O Observatório do Código Florestal avaliou a proposta. A Nota Técnica aponta que o PL desafia a Constituição brasileira, pois busca a diminuição direta dos padrões de proteção ambiental. Além disso, desconsidera os compromissos assumidos pelo Brasil de redução do desmatamento e combate às mudanças climáticas e ainda ameaça as relações comerciais com a União Europeia, o Reino Unido e os Estados Unidos.
O desaforo à Constituição e aos brasileiros vem com uma justificativa bem sincera: retirar o Mato Grosso, estado líder na produção agropecuária, mas também líder em falta de Reserva Legal no país, das suas obrigações de cumprir a Lei. Segundo o texto do projeto, “o custo econômico para recuperação das reservas legais, ou para compensação dessa imensa área, seria muito grande e injustificável para uma das regiões agrícolas mais importantes do país”. Retirar o estado da Amazônia Legal reduziria essa exigência ao piso de 20%, poupando os produtores mato-grossenses das despesas necessárias à manutenção de até 80% de terras sem uso agropecuário”.
Mais sincero que a justificativa do PL é o desejo obsessivo de querer perpetuar o velho país das oligarquias, enriquecendo ainda mais os mais ricos, custe a quem custar, e onde a Lei não vale para todos. Conhecendo o histórico de alguns políticos, é sempre bom perguntar quais são as reais intenções: 1) Quem são os produtores que desmataram ilegalmente e que agora deputados se esforçam para lhes dar isenção nos custos de recuperação dessas áreas? 2) O que significa de fato “até 80% sem uso agropecuário”?
Sobre quem são os maiores beneficiados pela proposta – Os produtores mato-grossenses, que serão beneficiados, não são a maioria, mas principalmente uma minoria de grandes proprietários. Isso porque os grandes déficits de Reserva Legal estão concentrados nos grandes imóveis, segundo o estudo “A quem interessa a MP 867 do Código Florestal?”. A análise englobou 3,5 milhões de imóveis rurais brasileiros e demonstrou que 96% dos imóveis já cumpriam com os requisitos do Código Florestal. Olhando detalhadamente os 4% que não cumpriam, pode-se observar que a concentração do descumprimento está em imóveis grandes de alguns estados. Por exemplo, apenas 2.889 das grandes propriedades do Mato Grosso respondem por 1,38 milhões de hectares de déficit de Reserva Legal.

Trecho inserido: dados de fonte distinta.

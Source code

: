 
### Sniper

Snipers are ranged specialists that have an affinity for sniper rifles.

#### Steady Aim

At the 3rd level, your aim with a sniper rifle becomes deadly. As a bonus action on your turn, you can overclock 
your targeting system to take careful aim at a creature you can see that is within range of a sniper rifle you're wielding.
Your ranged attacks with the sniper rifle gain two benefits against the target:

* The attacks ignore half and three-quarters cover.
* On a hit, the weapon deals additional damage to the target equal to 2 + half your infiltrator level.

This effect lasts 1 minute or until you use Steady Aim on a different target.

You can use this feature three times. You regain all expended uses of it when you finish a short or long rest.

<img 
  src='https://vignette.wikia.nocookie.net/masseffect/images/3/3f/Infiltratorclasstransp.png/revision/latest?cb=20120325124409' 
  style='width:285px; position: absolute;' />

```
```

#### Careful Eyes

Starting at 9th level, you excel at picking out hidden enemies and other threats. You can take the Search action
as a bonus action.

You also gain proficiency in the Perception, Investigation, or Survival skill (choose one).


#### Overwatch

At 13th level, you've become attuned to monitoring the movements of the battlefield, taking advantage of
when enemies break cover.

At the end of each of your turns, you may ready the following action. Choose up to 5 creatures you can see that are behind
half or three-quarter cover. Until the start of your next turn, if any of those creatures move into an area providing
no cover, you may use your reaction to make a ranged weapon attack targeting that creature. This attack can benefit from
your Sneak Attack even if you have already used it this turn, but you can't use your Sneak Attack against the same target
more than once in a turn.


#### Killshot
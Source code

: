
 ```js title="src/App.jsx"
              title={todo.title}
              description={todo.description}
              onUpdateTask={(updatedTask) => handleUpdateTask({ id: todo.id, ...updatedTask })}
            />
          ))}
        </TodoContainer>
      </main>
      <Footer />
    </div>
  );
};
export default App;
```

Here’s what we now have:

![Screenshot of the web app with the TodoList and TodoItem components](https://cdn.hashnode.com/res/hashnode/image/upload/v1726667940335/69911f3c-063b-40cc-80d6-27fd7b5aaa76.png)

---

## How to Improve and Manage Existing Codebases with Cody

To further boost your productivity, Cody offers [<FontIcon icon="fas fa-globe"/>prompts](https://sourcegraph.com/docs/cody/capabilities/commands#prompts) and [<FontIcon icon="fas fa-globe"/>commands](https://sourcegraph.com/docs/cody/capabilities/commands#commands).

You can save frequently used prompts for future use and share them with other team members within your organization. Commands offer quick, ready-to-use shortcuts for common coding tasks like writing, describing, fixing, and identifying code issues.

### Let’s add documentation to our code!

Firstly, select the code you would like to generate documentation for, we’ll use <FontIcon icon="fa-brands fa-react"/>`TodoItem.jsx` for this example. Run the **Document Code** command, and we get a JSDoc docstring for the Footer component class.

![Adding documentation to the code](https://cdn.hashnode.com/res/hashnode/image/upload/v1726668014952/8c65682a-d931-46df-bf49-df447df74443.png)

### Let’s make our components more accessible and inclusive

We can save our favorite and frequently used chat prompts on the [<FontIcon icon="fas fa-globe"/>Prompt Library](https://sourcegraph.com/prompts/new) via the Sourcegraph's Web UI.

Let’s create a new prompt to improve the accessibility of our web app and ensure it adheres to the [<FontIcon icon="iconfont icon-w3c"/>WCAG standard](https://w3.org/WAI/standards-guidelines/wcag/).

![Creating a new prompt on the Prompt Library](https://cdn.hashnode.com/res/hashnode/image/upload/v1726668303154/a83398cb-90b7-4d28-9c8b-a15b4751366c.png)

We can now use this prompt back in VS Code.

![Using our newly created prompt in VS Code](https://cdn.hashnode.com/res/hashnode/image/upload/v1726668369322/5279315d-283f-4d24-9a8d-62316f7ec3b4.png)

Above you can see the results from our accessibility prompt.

Dando essa “isenção legal”, o pequeno grupo de grandes proprietários ganha, a curto prazo, uma vantagem competitiva desleal, prejudicando os ganhos de todos os outros proprietários rurais do Estado que cumprem a Lei, mas prejudicam também a eles mesmos no longo prazo, pois o desequilíbrio ambiental gerado não fica restrito às cercas de arames.
Sobre os até 80% sem uso agropecuário – A Reportagem da Revista Piauí “Reserva Legal, uma ilusão Amazônica” mostrou que graças a brechas no Código Florestal, a maioria dos fazendeiros não é obrigada a preservar 80% de suas terras. Segundo a reportagem, uma análise de 389 mil imóveis na Amazônia revelou que, na prática, apenas 22,75% dos imóveis estão obrigados a manter a floresta de pé em 80% de sua área”. No Mato Grosso, especificamente, apenas cerca de 2.700 imóveis pequenos e 4.700 imóveis grandes teriam a exigência de manter 80% da mata nativa.
Contudo, manter 80% da mata nativa não significa que a área é improdutiva comercialmente, mas que pode ser explorada de forma sustentável. Na prática, isso quer dizer que não é permitido desmatar para plantar soja, mas é possível explorar madeiras nativas e outros produtos florestais não madeireiros. O interessante é que estudos têm demonstrado que, quando comparados aos rendimentos de outras atividades agropecuárias tradicionais, essa exploração pode apresentar lucros ainda maiores. Isso é o que está no artigo “Reserva Legal pode ser boa oportunidade de negócios em propriedades rurais”. Segundo a pesquisa, além do lucro essa exploração ainda é mais vantajosa pois se mantêm ao longo do tempo, diferentemente do uso de pastagens extensivas em várias regiões amazônicas, as quais não sustentam níveis satisfatórios de produtividade pouco tempo após a conversão da área.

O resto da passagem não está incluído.